Maybe it’s the fact that my oldest son is the age that I was when I moved there, maybe it’s the fact that I’ve been possessed by wanderlust lately, but I can’t get Ethiopia out of my mind.  I dream of smelling eucalyptus trees, waking up at night to the sound of rain pounding on metal roofs, and seeing tukuls dotting the mountainous landscape.  I also dream of having the freedom to travel to places I wasn’t able to see while I lived there due to travel restrictions imposed by war.

I lived in Addis Ababa from 1980 to 1983, while I was in middle school.  During that time, Ethiopia was ruled by a communist dictatorship and was in the throes of a civil war.  Due to a combination of drought and twisted political machinations, Ethiopia was also facing one of the worst famines in modern history.

I went to the International Community School. My best friend in sixth grade was from Palestine, her father involved with the PLO.  Her little brother, who was eight years old and in my brother’s class, had already had military training.  I also had a friend from Holland who lived with her family in the leprosy hospital where her father was a doctor.

My Greek friend Athena lived several houses down from mine.  We spent a lot of afternoons after school “climbing” to each other’s house atop the ten foot concrete fences that separated the houses, being careful not to cut ourselves on the broken glass-topped walls.  We sometimes forded the giant water towers that were a feature in every backyard in our neighborhood.

I could walk to school and did so occasionally, sometimes being catcalled from the back of army truckloads of young (even to my twelve-year-old eyes) Cuban soldiers.

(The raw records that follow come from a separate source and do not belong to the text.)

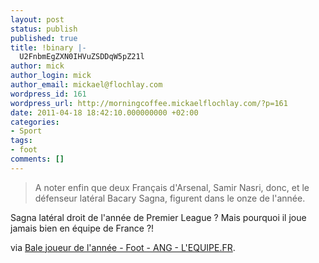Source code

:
 ```yaml
---
layout: post
status: publish
published: true
title: !binary |-
  U2FnbmEgZXN0IHVuZSDDqW5pZ21l
author: mick
author_login: mick
author_email: mickael@flochlay.com
wordpress_id: 161
wordpress_url: http://morningcoffee.mickaelflochlay.com/?p=161
date: 2011-04-18 18:42:10.000000000 +02:00
categories:
- Sport
tags:
- foot
comments: []
---
```

<blockquote>A noter enfin que deux Français d'Arsenal, Samir Nasri, donc, et le défenseur latéral Bacary Sagna, figurent dans le onze de l'année.</blockquote>
Sagna latéral droit de l'année de Premier League ? Mais pourquoi il joue jamais bien en équipe de France ?!

via <a href="http://www.lequipe.fr/Football/20110417_235820_bale-joueur-de-l-annee.html">Bale joueur de l'année - Foot - ANG - L'EQUIPE.FR</a>.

While I lived there, I was more concerned about school and my friends than what was going on around me (probably a good thing, considering).   I’m finally starting to read about Ethiopian history.  I’m learning about the Dergue, or communist military junta that took over after Haile Selassie’s ousting.  I’m also curious about the thousands of Russian and Cuban troops stationed there in the late 70s and early 80s.

Friends of ours have just relocated to Ethiopia with their eleven-year-old daughter.  She’s going to the same school and also walks to school occasionally.  I’d like nothing more than to take that walk with her, thirty years and a civil war later.